Tina McMillan June 14, 2012 at 03:08 AM
I was around when the Waldorf Charter was in the works and no one made reference to it being a bad idea or a NIMBY idea or an idea that would somehow exclude children and their families. The prejudice against Rancho or parents thinking outside the proverbial box is frightening. It is a sort of reverse racism with the goal being intimidation of anyone who would support a new idea that has the promise of offering a better fit for educating all students. Until we find a consistent manner in which to increase better our test scores this is the way other schools in other states are addressing the inequities in the education system. If Charter schools manage to find a more effective way of educating a struggling student population then they will be able to pass this curriculum on to the public school system. It is a win/win. What I see here is a tremendous effort on the part of a group of Novato families to provide a curriculum specific manner of addressing the challenge of educating English Language Learners and Economically Disadvantaged Students to level the playing field. Both my sons graduated from NUSD several years back and I continue to be involved in the schools for the sake of the children I work with. I am excited about what I am reading in the Core Knowledge Curriculum because it may prove better for children with language and math based learning disabilities than our current curriculum and format.
Tina McMillan June 14, 2012 at 03:08 AM
Continued If we can find a new approach that works why on earth would that be seen in a negative light? From my position as an advocate for children with learning differences what I see are people who have a bone to pick with anyone associated with Rancho because they have prejudged an entire school as somehow wrong or bad. The bias is phenomenal. My children did not attend Rancho. They attended a neighborhood school because it made sense for our family. I did not feel disenfranchised because other families chose Rancho. Choice is good. This Charter won't change anything about Rancho being a neighborhood school. Novato Waldorf is much like a private school in that it provides an alternate curriculum. That was the point when the state legislated Charters. You must have a specific curriculum that defines you and you must address the inequities in education for ELL and ED students. If Core Knowledge has been this successful in California schools as well as schools throughout the country why wouldn't we want more choices? It might bring more students back to the district as a result of the preK through 8 model along with project based curriculum. I hope people will set aside their prejudices and read about it and think about what more choices might mean to our most vulnerable students.

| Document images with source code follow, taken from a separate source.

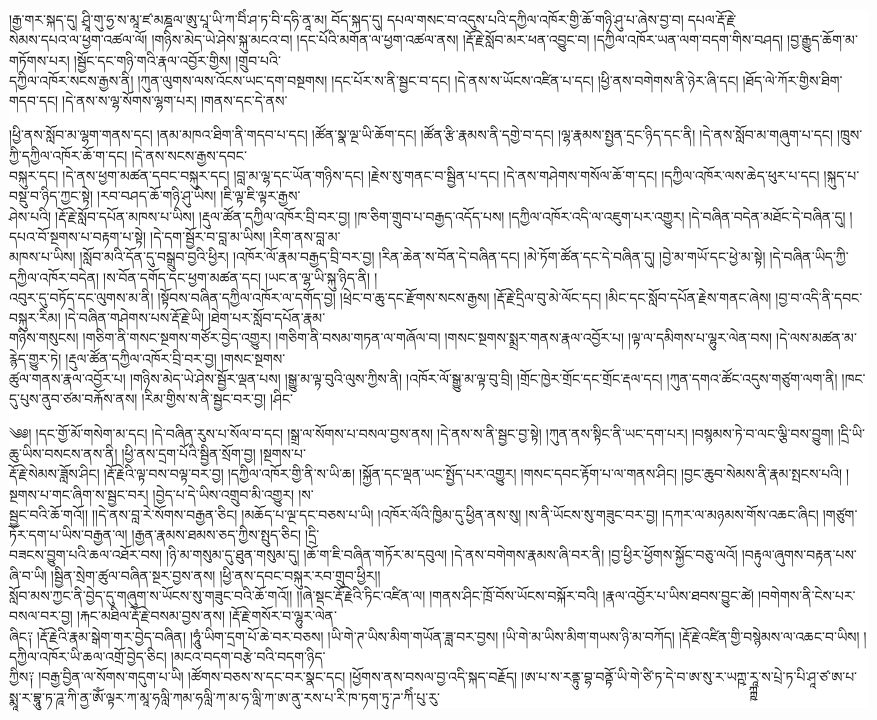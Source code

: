 ﻿  
།རྒྱ་གར་སྐད་དུ། ཤྲཱི་གུ་ཧྱ་ས་མཱ་ཛ་མཎྜལ་ཨུ་པཱ་ཡི་ཀ་བིཾ་ཤ་ཏ་བི་དཧི་ནཱ་མ། བོད་སྐད་དུ། དཔལ་གསང་བ་འདུས་པའི་དཀྱིལ་འཁོར་གྱི་ཆོ་གཉི་ཤུ་པ་ཞེས་བྱ་བ། དཔལ་རྡོ་རྗེ་  
སེམས་དཔའ་ལ་ཕྱག་འཚལ་ལོ། །གཉིས་མེད་ཡེ་ཤེས་སྐུ་མངའ་བ། །དང་པོའི་མགོན་ལ་ཕྱག་འཚལ་ནས། །རྡོ་རྗེ་སློབ་མར་ཕན་འབྱུང་བ། །དཀྱིལ་འཁོར་ཡན་ལག་བདག་གིས་བཤད། །བྱ་རྒྱུད་ཆོག་མ་གཏོགས་པར། །སྦྱོང་དང་གཉི་གའི་རྣལ་འབྱོར་གྱིས། །གྲུབ་པའི་  
དཀྱིལ་འཁོར་སངས་རྒྱས་ནི། །ཀུན་ལུགས་ལས་འོངས་ཡང་དག་བསྔགས། །དང་པོར་ས་ནི་སྦྱང་བ་དང། །དེ་ནས་ས་ཡོངས་འཛིན་པ་དང། །ཕྱི་ནས་བགེགས་ནི་ཉེར་ཞི་དང། །ཐོད་ལེ་ཀོར་གྱིས་ཐིག་གདབ་དང། །དེ་ནས་ས་ལྷ་སོགས་ལྷག་པར། །གནས་དང་དེ་ནས་  
  
།ཕྱི་ནས་སློབ་མ་ལྷག་གནས་དང། །ནམ་མཁའ་ཐིག་ནི་གདབ་པ་དང། །ཚོན་སྣ་ལྔ་ཡི་ཆོག་དང། །ཚོན་རྩི་རྣམས་ནི་དགྱེ་བ་དང། །ལྷ་རྣམས་སྤྱན་དྲང་ཉིད་དང་ནི། །དེ་ནས་སློབ་མ་གཞུག་པ་དང། །ཁྲུས་ཀྱི་དཀྱིལ་འཁོར་ཆོ་ག་དང། །དེ་ནས་སངས་རྒྱས་དབང་  
བསྐུར་དང། །དེ་ནས་ཕྱག་མཚན་དབང་བསྐུར་དང། །བླ་མ་ལྷ་དང་ཡོན་གཉིས་དང། །རྗེས་སུ་གནང་བ་སྦྱིན་པ་དང། །དེ་ནས་གཤེགས་གསོལ་ཆོ་ག་དང། །དཀྱིལ་འཁོར་ལས་ཆེད་ཕུར་པ་དང། །སྐུད་པ་བསྡུ་བ་ཉིད་ཀྱང་སྟེ། །རབ་བཤད་ཆོ་གཉི་ཤུ་ཡིས། །ཇི་ལྟ་ཇི་ལྟར་རྒྱས་  
ཤེས་པའི། །རྡོ་རྗེ་སློབ་དཔོན་མཁས་པ་ཡིས། །རྡུལ་ཚོན་དཀྱིལ་འཁོར་བྲི་བར་བྱ། །ཁ་ཅིག་གྲུབ་པ་བརྒྱད་འདོད་པས། །དཀྱིལ་འཁོར་འདི་ལ་འཇུག་པར་འགྱུར། །དེ་བཞིན་བདེན་མཐོང་དེ་བཞིན་དུ། །དཔའ་བོ་སྔགས་པ་བརྟག་པ་སྟེ། །དེ་དག་སྦྱོར་བ་བླ་མ་ཡིས། །རིག་ནས་བླ་མ་  
མཁས་པ་ཡིས། །སློབ་མའི་དོན་དུ་བསྒྲུབ་བྱའི་ཕྱིར། །འཁོར་ལོ་རྣམ་བརྒྱད་བྲི་བར་བྱ། །རིན་ཆེན་ས་བོན་དེ་བཞིན་དང། །མེ་ཏོག་ཚོན་དང་དེ་བཞིན་དུ། །བྱེ་མ་གཡོ་དང་ཕྱེ་མ་སྟེ། །དེ་བཞིན་ཡིད་ཀྱི་དཀྱིལ་འཁོར་བདེན། །ས་བོན་དགོད་དང་ཕྱག་མཚན་དང། །ཡང་ན་ལྷ་ཡི་སྐུ་ཉིད་ནི། །  
འབུར་དུ་བཏོད་དང་ལུགས་མ་ནི། །སྟོབས་བཞིན་དཀྱིལ་འཁོར་ལ་དགོད་བྱ། །ཕྲེང་བ་ཆུ་དང་རྫོགས་སངས་རྒྱས། །རྡོ་རྗེ་དྲིལ་བུ་མེ་ལོང་དང། །མིང་དང་སློབ་དཔོན་རྗེས་གནང་ཞེས། །བྱ་བ་འདི་ནི་དབང་བསྐུར་རིམ། །དེ་བཞིན་གཤེགས་པས་རྡོ་རྗེ་ཡི། །ཐེག་པར་སློབ་དཔོན་རྣམ་  
གཉིས་གསུངས། །གཅིག་ནི་གསང་སྔགས་གཙོར་བྱེད་འགྱུར། །གཅིག་ནི་བསམ་གཏན་ལ་གཞོལ་བ། །གསང་སྔགས་སྨྲར་གནས་རྣལ་འབྱོར་པ། །ལྟ་ལ་དམིགས་པ་ལྷུར་ལེན་བས། །དེ་ལས་མཚན་མ་རྙེད་གྱུར་ཏེ། །རྡུལ་ཚོན་དཀྱིལ་འཁོར་བྲི་བར་བྱ། །གསང་སྔགས་  
ཚུལ་གནས་རྣལ་འབྱོར་པ། །གཉིས་མེད་ཡེ་ཤེས་སྦྱོར་ལྡན་པས། །སྒྱུ་མ་ལྟ་བུའི་ལུས་ཀྱིས་ནི། །འཁོར་ལོ་སྒྱུ་མ་ལྟ་བུ་བྲི། །གྲོང་ཁྱེར་གྲོང་དང་གྲོང་རྡལ་དང། །ཀུན་དགའ་ཚོང་འདུས་གཙུག་ལག་ནི། །ཁང་དུ་པུས་ནུབ་ཙམ་བརྐོས་ནས། །རིམ་གྱིས་ས་ནི་སྦྱང་བར་བྱ། །ཤིང་  
  
༄༅། །དང་གྱོ་མོ་གསེག་མ་དང། །དེ་བཞིན་རུས་པ་སོལ་བ་དང། །སྒྲ་ལ་སོགས་པ་བསལ་བྱས་ནས། །དེ་ནས་ས་ནི་སྦྱང་བྱ་སྟེ། །ཀུན་ནས་སྟིང་ནི་ཡང་དག་པར། །བསྙམས་ཏེ་བ་ལང་ལྕི་བས་བྱུག། །དྲི་ཡི་ཆུ་ཡིས་བསངས་ནས་ནི། །ཕྱི་ནས་དྲག་པོའི་སྦྱིན་སྲོག་བྱ། །སྔགས་པ་  
རྡོ་རྗེ་སེམས་ཟློས་ཤིང། །རྡོ་རྗེའི་ལྟ་བས་བལྟ་བར་བྱ། །དཀྱིལ་འཁོར་གྱི་ནི་ས་ཡི་ཆ། །སྐྱོན་དང་ལྡན་ཡང་སྤྱོད་པར་འགྱུར། །གསང་དབང་རྟོག་པ་ལ་གནས་ཤིང། །བྱང་ཆུབ་སེམས་ནི་རྣམ་སྤངས་པའི། །སྔགས་པ་གང་ཞིག་ས་སྦྱང་བར། །བྱེད་པ་དེ་ཡིས་འགྲུབ་མི་འགྱུར། །ས་  
སྦྱང་བའི་ཆོ་གའོ།། །།དེ་ནས་བླ་རེ་སོགས་བརྒྱན་ཅིང། །མཆོད་པ་ལྔ་དང་བཅས་པ་ཡི། །འཁོར་ལོའི་ཁྱིམ་དུ་ཕྱིན་ནས་སུ། །ས་ནི་ཡོངས་སུ་གཟུང་བར་བྱ། །དཀར་ལ་མཉམས་གོས་འཆང་ཞིང། །གཙུག་ཏོར་དག་པ་ཡིས་བརྒྱན་ལ། །རྒྱན་རྣམས་ཐམས་ཅད་ཀྱིས་སྤུད་ཅིང། །དྲི་  
བཟངས་བྱུག་པའི་ཆལ་འཐོར་བས། །ཉི་མ་གསུམ་དུ་ཐུན་གསུམ་དུ། །ཆོ་ག་ཇི་བཞིན་གཏོར་མ་དབུལ། །དེ་ནས་བགེགས་རྣམས་ཞི་བར་ནི། །བྱ་ཕྱིར་ཕྱོགས་སྐྱོང་བཅུ་ལའོ། །བརྟུལ་ཞུགས་བརྟན་པས་ཞི་བ་ཡི། །སྦྱིན་སྲེག་ཚུལ་བཞིན་སྔར་བྱས་ནས། །ཕྱི་ནས་དབང་བསྐུར་རབ་གྲུབ་ཕྱིར།།  
སློབ་མས་ཀྱང་ནི་བྱེད་དུ་གཞུག་ས་ཡོངས་སུ་གཟུང་བའི་ཆོ་གའོ།། །།ཞེ་སྡང་རྡོ་རྗེའི་ཏིང་འཛིན་ལ། །གནས་ཤིང་ཁྲོ་བོས་ཡོངས་བསྐོར་བའི། །རྣལ་འབྱོར་པ་ཡིས་ཐབས་བྱུང་ཚེ། །བགེགས་ནི་ངེས་པར་བསལ་བར་བྱ། །རྐང་མཐིལ་རྡོ་རྗེ་བསམ་བྱས་ནས། །རྡོ་རྗེ་གསོར་བ་ལྷུར་ལེན་  
ཞིང༑ །རྡོ་རྗེའི་རྣམ་སྒེག་གར་བྱེད་བཞིན། །ཧཱུཾ་ཡིག་དྲག་པོ་ཆེ་བར་བཅས། །ཡི་གེ་ཊ་ཡིས་མིག་གཡོན་ཟླ་བར་བྱས། །ཡི་གེ་མ་ཡིས་མིག་གཡས་ཉི་མ་བཀོད། །རྡོ་རྗེ་འཛིན་གྱི་བསྙེམས་ལ་འཆང་བ་ཡིས། །དཀྱིལ་འཁོར་ཡི་ཆལ་འགྲོ་བྱེད་ཅིང། །མངའ་བདག་བརྩེ་བའི་བདག་ཉིད་  
ཀྱིས༑ །བརྒྱ་བྱིན་ལ་སོགས་གདུག་པ་ཡི། །ཚོགས་བཅས་ས་དང་བར་སྣང་དང། །ཕྱོགས་ནས་བསལ་བྱ་འདི་སྐད་བརྗོད། །ཨ་པ་ས་རནྟུ་བྷ་བནྟོ་ཡི་གེ་ཙི་ཏ་དེ་བ་ཨ་སུ་ར་ཡཀྵ་རཱྐྵ་ས་པྲེ་ཏ་པི་ཤཱ་ཙ་ཨ་པ་སྨཱ་ར་བྷཱུ་ཏ་ཌཱ་ཀི་ནྱ་ཨོཾ་ལྟར་ཀ་མཱ་ཧལླི་ཀམ་ཧལླི་ཀ་མ་ཧ་ལླི་ཀ་ཨ་ནུ་རས་པ་རི་ཁ་ཏག་ཏུ་ཌ་ཀིཾ་པུ་རུ་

Tina McMillan June 14, 2012 at 03:34 AM
Karen In 1995 when a group of Waldorf based Novato parents came together with an alternate curriculum following legislation passed in 1992 that allowed California Charter schools, there was no feeling that by creating a different manner of educating students you were being disloyal to the public schools in your midst. To date Novato has had two charter programs, Waldorf and MSAT. Last year I learned that MSA is not a charter but a school within a school. MSAT a High School based Novato charter program received a six year term of accreditation from WASC and then lost its housing at IVC and its welcome from the Novato School District. Here is a quote from an MSAT founder that clarifies some of the problems from their point of view: "In light of these extraordinary achievements, the following statement may be surprising: Because of an extremely difficult relationship with the Novato Unified School District, which has oversight authority for the school, MSAT no longer exists. This decision came at the end of five long years of trying to work with NUSD to find common ground -- the students. It was the most painful decision of our professional careers and one Daniel and I never imagined having to make when we started Envision and MSAT." http://www.edutopia.org/model-charter-schools-msat
Bart S. June 14, 2012 at 05:49 AM
I like the idea. We need more choices in Novato and this seems like a good one. We have lost too many strong families to private schools due to NUSD's poor vision and practices. Perhaps this will bring some of those good families back and encourage more families to stay in the public school system in Novato.
Bart S. June 14, 2012 at 05:49 AM
Here! Here! Me too!
Bart S. June 14, 2012 at 05:51 AM
I support the school and I support safe schools.
Bart S. June 14, 2012 at 05:52 AM
We need help in Novato Schools and I think this is worth a try. Bravo to those who have spent countless hours in search of an alternative to help our children.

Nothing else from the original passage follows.